Protest Erupts At Berkeley
Hundreds of protesters jammed into a sun-washed plaza Wednesday to demand the University of California expel a young man who kept silent about the murder of a 7-year-old girl at a Nevada casino.
The demonstration focused on Berkeley sophomore David Cash Jr. of La Palma. The protesters wanted to make it clear they think he had the chance to save the life of 7-year-old Sherrice Iverson, but did nothing.
"He was in the bathroom ... and he didn't do (anything) about it," said the girl's mother, Yolanda Manuel, who traveled from Southern California with about 50 others to attend. "He could have stopped it. I'm very outraged. He is an accomplice to murder."
Cash, 19, has admitted seeing his friend Jeremy Strohmeyer struggling with the little girl in a bathroom of the Primadonna casino in Pimm, 40 miles outside of Las Vegas in May 1997.
Cash says he left before the girl was injured. But he also says Strohmeyer told him later what had happened, and Cash never came forward.
Strohmeyer goes on trial Monday in Las Vegas on charges that he kidnapped, raped and strangled Iverson in May 1997.
Many at the rally felt Cash should be tossed out of the university, where he is studying nuclear engineering. The university says they have no recourse because he hasn't been charged.
"UC officials are disturbed by the murder and the incidents we've read about in the press, but the legal process has to take its course. He has not been charged," said Berkeley spokesman Jesus Pena.
Others at the rally thought expulsion wasn't a harsh enough penalty.
"If you walk into a bank with me and I rob the bank, you're an accomplice," said Clarence Block Jr., a paralegal from San Francisco who took the day off to attend the rally. "This man is not just a witness. He did not make a bad judgment call. He is an accomplice ... he should have been put in jail."
Cash, in an electronic mail message to the San Francisco Chronicle, said Tuesday he was "completely ignorant" of the circumstances of the slaying.
"Most people seem to be under the impression that I was in a position to stop the heinous crime," the newspaper quoted Cash in a story published Wednesday. "I did not witness the alleged molestation and murder."
Cash also blamed the media for casting him in an "inaccurate and rather unfair light."
But Najee Ali, an Islamic minister who has been working on behalf of the victim's mother, called Cash a "liar."
"He's nothing more than a coward who has the blood of a little baby on his hands," Ali told the Chronicle.
Demonstrators were particularly outraged by statements Cash made in interviews.

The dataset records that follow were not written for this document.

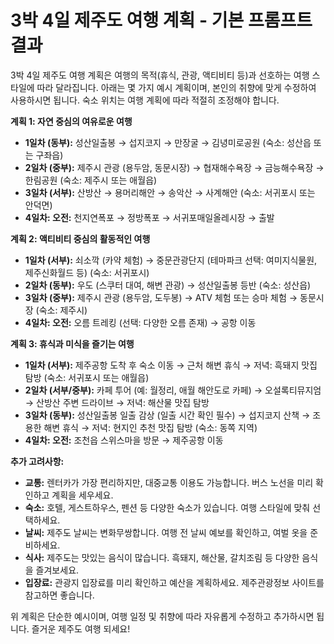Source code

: # 3박 4일 제주도 여행 계획 - 기본 프롬프트 결과

3박 4일 제주도 여행 계획은 여행의 목적(휴식, 관광, 액티비티 등)과 선호하는 여행 스타일에 따라 달라집니다.  아래는 몇 가지 예시 계획이며,  본인의 취향에 맞게 수정하여 사용하시면 됩니다.  숙소 위치는 여행 계획에 따라 적절히 조정해야 합니다.

**계획 1: 자연 중심의 여유로운 여행**

* **1일차 (동부):** 성산일출봉 → 섭지코지 → 만장굴 → 김녕미로공원 (숙소: 성산읍 또는 구좌읍)
* **2일차 (중부):** 제주시 관광 (용두암, 동문시장) → 협재해수욕장 → 금능해수욕장 → 한림공원 (숙소: 제주시 또는 애월읍)
* **3일차 (서부):** 산방산 → 용머리해안 → 송악산 → 사계해안 (숙소: 서귀포시 또는 안덕면)
* **4일차: 오전:** 천지연폭포 → 정방폭포 → 서귀포매일올레시장 → 출발


**계획 2:  액티비티 중심의 활동적인 여행**

* **1일차 (서부):** 쇠소깍 (카약 체험) → 중문관광단지 (테마파크 선택: 여미지식물원, 제주신화월드 등) (숙소: 서귀포시)
* **2일차 (동부):**  우도 (스쿠터 대여, 해변 관광) → 성산일출봉 등반 (숙소: 성산읍)
* **3일차 (중부):**  제주시 관광 (용두암, 도두봉) →  ATV 체험 또는 승마 체험 →  동문시장 (숙소: 제주시)
* **4일차: 오전:**  오름 트레킹 (선택: 다양한 오름 존재) →  공항 이동


**계획 3:  휴식과 미식을 즐기는 여행**

* **1일차 (서부):**  제주공항 도착 후 숙소 이동 →  근처 해변 휴식 →  저녁: 흑돼지 맛집 탐방 (숙소: 서귀포시 또는 애월읍)
* **2일차 (서부/중부):**  카페 투어 (예: 월정리, 애월 해안도로 카페) →  오설록티뮤지엄 →  산방산 주변 드라이브 →  저녁: 해산물 맛집 탐방
* **3일차 (동부):**  성산일출봉 일출 감상 (일출 시간 확인 필수) →  섭지코지 산책 →  조용한 해변 휴식 → 저녁: 현지인 추천 맛집 탐방 (숙소: 동쪽 지역)
* **4일차: 오전:**  조천읍 스위스마을 방문 →  제주공항 이동


**추가 고려사항:**

* **교통:** 렌터카가 가장 편리하지만, 대중교통 이용도 가능합니다. 버스 노선을 미리 확인하고 계획을 세우세요.
* **숙소:**  호텔, 게스트하우스, 펜션 등 다양한 숙소가 있습니다.  여행 스타일에 맞춰 선택하세요.
* **날씨:** 제주도 날씨는 변화무쌍합니다.  여행 전 날씨 예보를 확인하고,  여벌 옷을 준비하세요.
* **식사:** 제주도는 맛있는 음식이 많습니다.  흑돼지, 해산물, 갈치조림 등 다양한 음식을 즐겨보세요.
* **입장료:**  관광지 입장료를 미리 확인하고 예산을 계획하세요.  제주관광정보 사이트를 참고하면 좋습니다.


위 계획은 단순한 예시이며,  여행 일정 및 취향에 따라 자유롭게 수정하고 추가하시면 됩니다.  즐거운 제주도 여행 되세요!
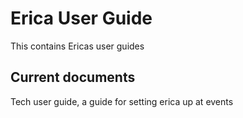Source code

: Erica User Guide
================

This contains Ericas user guides

Current documents
-----------------

Tech user guide, a guide for setting erica up at events

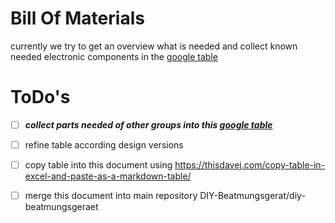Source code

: # Bill Of Materials

currently we try to get an overview what is needed and collect known needed electronic components in the 
[google table](https://docs.google.com/spreadsheets/d/1djgl5Ij8K-frWrmMJztbYcA8Ruay1QC3LwuZ74lpqfk/edit?usp=sharing)

# ToDo's
- [ ] ***collect parts needed of other groups into this [google table](https://docs.google.com/spreadsheets/d/1djgl5Ij8K-frWrmMJztbYcA8Ruay1QC3LwuZ74lpqfk/edit?usp=sharing)***
- [ ] refine table according design versions
- [ ] copy table into this document using https://thisdavej.com/copy-table-in-excel-and-paste-as-a-markdown-table/
- [ ] merge this document into main repository DIY-Beatmungsgerat/diy-beatmungsgeraet

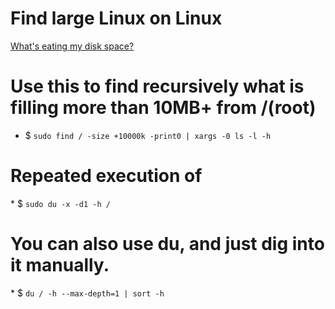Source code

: # Find large Linux on Linux

[What's eating my disk space?](http://unix.stackexchange.com/questions/113840/whats-eating-my-disk-space)

# Use this to find recursively what is filling more than 10MB+ from /(root)
* $ `sudo find / -size +10000k -print0 | xargs -0 ls -l -h`

# Repeated execution of
* $ `sudo du -x -d1 -h /`

# You can also use du, and just dig into it manually.
* $ `du / -h --max-depth=1 | sort -h`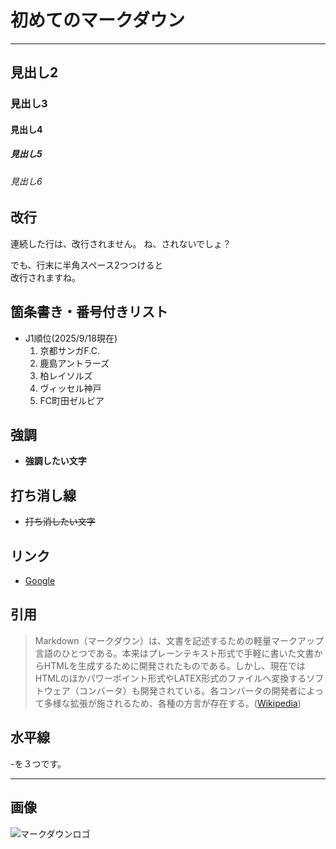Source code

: # 初めてのマークダウン
---
## 見出し2
### 見出し3
#### 見出し4
##### 見出し5
###### 見出し6

## 改行
連続した行は、改行されません。
ね、されないでしょ？

でも、行末に半角スペース2つつけると  
改行されますね。

## 箇条書き・番号付きリスト
- J1順位(2025/9/18現在)
  1. 京都サンガF.C.
  2. 鹿島アントラーズ
  3. 柏レイソルズ
  4. ヴィッセル神戸
  5. FC町田ゼルビア

## 強調
- **強調したい文字**

## 打ち消し線
- ~~打ち消したい文字~~

## リンク
- [Google](https://www.google.co.jp)

## 引用
> Markdown（マークダウン）は、文書を記述するための軽量マークアップ言語のひとつである。本来はプレーンテキスト形式で手軽に書いた文書からHTMLを生成するために開発されたものである。しかし、現在ではHTMLのほかパワーポイント形式やLATEX形式のファイルへ変換するソフトウェア（コンバータ）も開発されている。各コンバータの開発者によって多様な拡張が施されるため、各種の方言が存在する。([Wikipedia](https://ja.wikipedia.org/wiki/Markdown))

## 水平線

-を３つです。

---

## 画像
![マークダウンロゴ](https://upload.wikimedia.org/wikipedia/commons/4/48/Markdown-mark.svg)
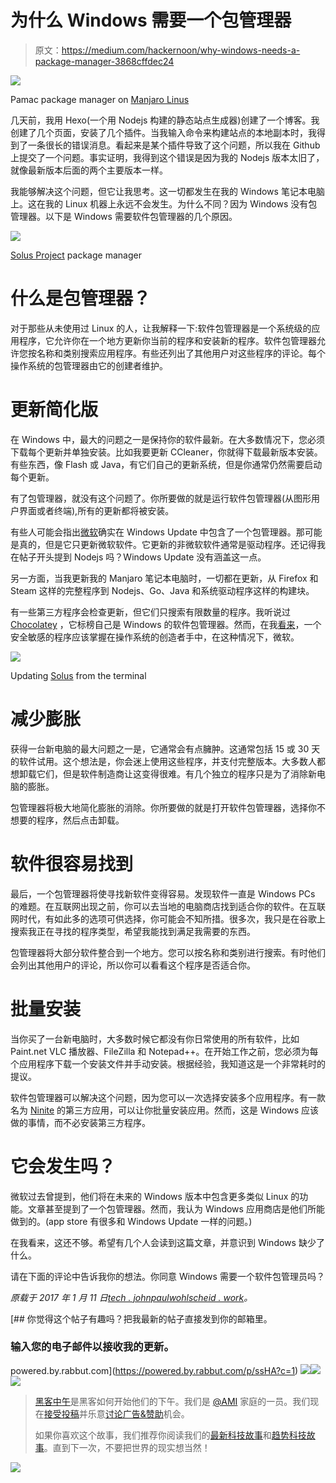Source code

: # 为什么 Windows 需要一个包管理器

> 原文：<https://medium.com/hackernoon/why-windows-needs-a-package-manager-3868cffdec24>

![](img/15cc4c46a218a94ab1987ef82b8dbed0.png)

Pamac package manager on [Manjaro Linus](https://manjaro.org/)

几天前，我用 Hexo(一个用 Nodejs 构建的静态站点生成器)创建了一个博客。我创建了几个页面，安装了几个插件。当我输入命令来构建站点的本地副本时，我得到了一条很长的错误消息。看起来是某个插件导致了这个问题，所以我在 Github 上提交了一个问题。事实证明，我得到这个错误是因为我的 Nodejs 版本太旧了，就像最新版本后面的两个主要版本一样。

我能够解决这个问题，但它让我思考。这一切都发生在我的 Windows 笔记本电脑上。这在我的 Linux 机器上永远不会发生。为什么不同？因为 Windows 没有包管理器。以下是 Windows 需要软件包管理器的几个原因。

![](img/89e382101731bb8379d0a2aac4b7d288.png)

[Solus Project](https://solus-project.com/) package manager

# 什么是包管理器？

对于那些从未使用过 Linux 的人，让我解释一下:软件包管理器是一个系统级的应用程序，它允许你在一个地方更新你当前的程序和安装新的程序。软件包管理器允许您按名称和类别搜索应用程序。有些还列出了其他用户对这些程序的评论。每个操作系统的包管理器由它的创建者维护。

# 更新简化版

在 Windows 中，最大的问题之一是保持你的软件最新。在大多数情况下，您必须下载每个更新并单独安装。比如我要更新 CCleaner，你就得下载最新版本安装。有些东西，像 Flash 或 Java，有它们自己的更新系统，但是你通常仍然需要启动每个更新。

有了包管理器，就没有这个问题了。你所要做的就是运行软件包管理器(从图形用户界面或者终端),所有的更新都将被安装。

有些人可能会指出[微软](https://hackernoon.com/tagged/microsoft)确实在 Windows Update 中包含了一个包管理器。那可能是真的，但是它只更新微软软件。它更新的非微软软件通常是驱动程序。还记得我在帖子开头提到 Nodejs 吗？Windows Update 没有涵盖这一点。

另一方面，当我更新我的 Manjaro 笔记本电脑时，一切都在更新，从 Firefox 和 Steam 这样的完整程序到 Nodejs、Go、Java 和系统驱动程序这样的构建块。

有一些第三方程序会检查更新，但它们只搜索有限数量的程序。我听说过 [Chocolatey](https://chocolatey.org/) ，它标榜自己是 Windows 的软件包管理器。然而，在我[看来](https://hackernoon.com/tagged/opinion)，一个安全敏感的程序应该掌握在操作系统的创造者手中，在这种情况下，微软。

![](img/334f0807d000f0e3680942f6faf06d94.png)

Updating [Solus](https://solus-project.com/) from the terminal

# 减少膨胀

获得一台新电脑的最大问题之一是，它通常会有点臃肿。这通常包括 15 或 30 天的软件试用。这个想法是，你会迷上使用这些程序，并支付完整版本。大多数人都想卸载它们，但是软件制造商让这变得很难。有几个独立的程序只是为了消除新电脑的膨胀。

包管理器将极大地简化膨胀的消除。你所要做的就是打开软件包管理器，选择你不想要的程序，然后点击卸载。

# 软件很容易找到

最后，一个包管理器将使寻找新软件变得容易。发现软件一直是 Windows PCs 的难题。在互联网出现之前，你可以去当地的电脑商店找到适合你的软件。在互联网时代，有如此多的选项可供选择，你可能会不知所措。很多次，我只是在谷歌上搜索我正在寻找的程序类型，希望我能找到满足我需要的东西。

包管理器将大部分软件整合到一个地方。您可以按名称和类别进行搜索。有时他们会列出其他用户的评论，所以你可以看看这个程序是否适合你。

# 批量安装

当你买了一台新电脑时，大多数时候它都没有你日常使用的所有软件，比如 Paint.net VLC 播放器、FileZilla 和 Notepad++。在开始工作之前，您必须为每个应用程序下载一个安装文件并手动安装。根据经验，我知道这是一个非常耗时的提议。

软件包管理器可以解决这个问题，因为您可以一次选择安装多个应用程序。有一款名为 [Ninite](https://ninite.com/) 的第三方应用，可以让你批量安装应用。然而，这是 Windows 应该做的事情，而不必安装第三方程序。

# 它会发生吗？

微软过去曾提到，他们将在未来的 Windows 版本中包含更多类似 Linux 的功能。文章甚至提到了一个包管理器。然而，我认为 Windows 应用商店是他们所能做到的。(app store 有很多和 Windows Update 一样的问题。)

在我看来，这还不够。希望有几个人会读到这篇文章，并意识到 Windows 缺少了什么。

请在下面的评论中告诉我你的想法。你同意 Windows 需要一个软件包管理员吗？

*原载于 2017 年 1 月 11 日*[*tech . johnpaulwohlscheid . work*](https://tech.johnpaulwohlscheid.work/2017/01/11/why-windows-needs-a-package-manager)*。*

[](https://powered.by.rabbut.com/p/ssHA?c=1) [## 你觉得这个帖子有趣吗？把我最新的帖子直接发到你的邮箱里。

### 输入您的电子邮件以接收我的更新。

powered.by.rabbut.com](https://powered.by.rabbut.com/p/ssHA?c=1) [![](img/50ef4044ecd4e250b5d50f368b775d38.png)](http://bit.ly/HackernoonFB)[![](img/979d9a46439d5aebbdcdca574e21dc81.png)](https://goo.gl/k7XYbx)[![](img/2930ba6bd2c12218fdbbf7e02c8746ff.png)](https://goo.gl/4ofytp)

> [黑客中午](http://bit.ly/Hackernoon)是黑客如何开始他们的下午。我们是 [@AMI](http://bit.ly/atAMIatAMI) 家庭的一员。我们现在[接受投稿](http://bit.ly/hackernoonsubmission)并乐意[讨论广告&赞助](mailto:partners@amipublications.com)机会。
> 
> 如果你喜欢这个故事，我们推荐你阅读我们的[最新科技故事](http://bit.ly/hackernoonlatestt)和[趋势科技故事](https://hackernoon.com/trending)。直到下一次，不要把世界的现实想当然！

![](img/be0ca55ba73a573dce11effb2ee80d56.png)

He told two Los Angeles radio stations he didn't know the victim and so could feel remorse only for Strohmeyer. The Los Angeles Times quoted Cash saying, "I'm not going to get upset over somebody ele's life. I just worry about myself first."
The newspaper also reported Cash said the notoriety made it easier for him to "score with women."
But Cash, in his letter to the Chronicle, said that was not true. He also said he felt sympathy for the victim's family.
There was little sympathy expressed for Cash. One leaflet, written in black on blue paper, carried this message: "David, may this stigma and your infamy haunt you for the remainder of your life. At least you have one, unlike Sherrice."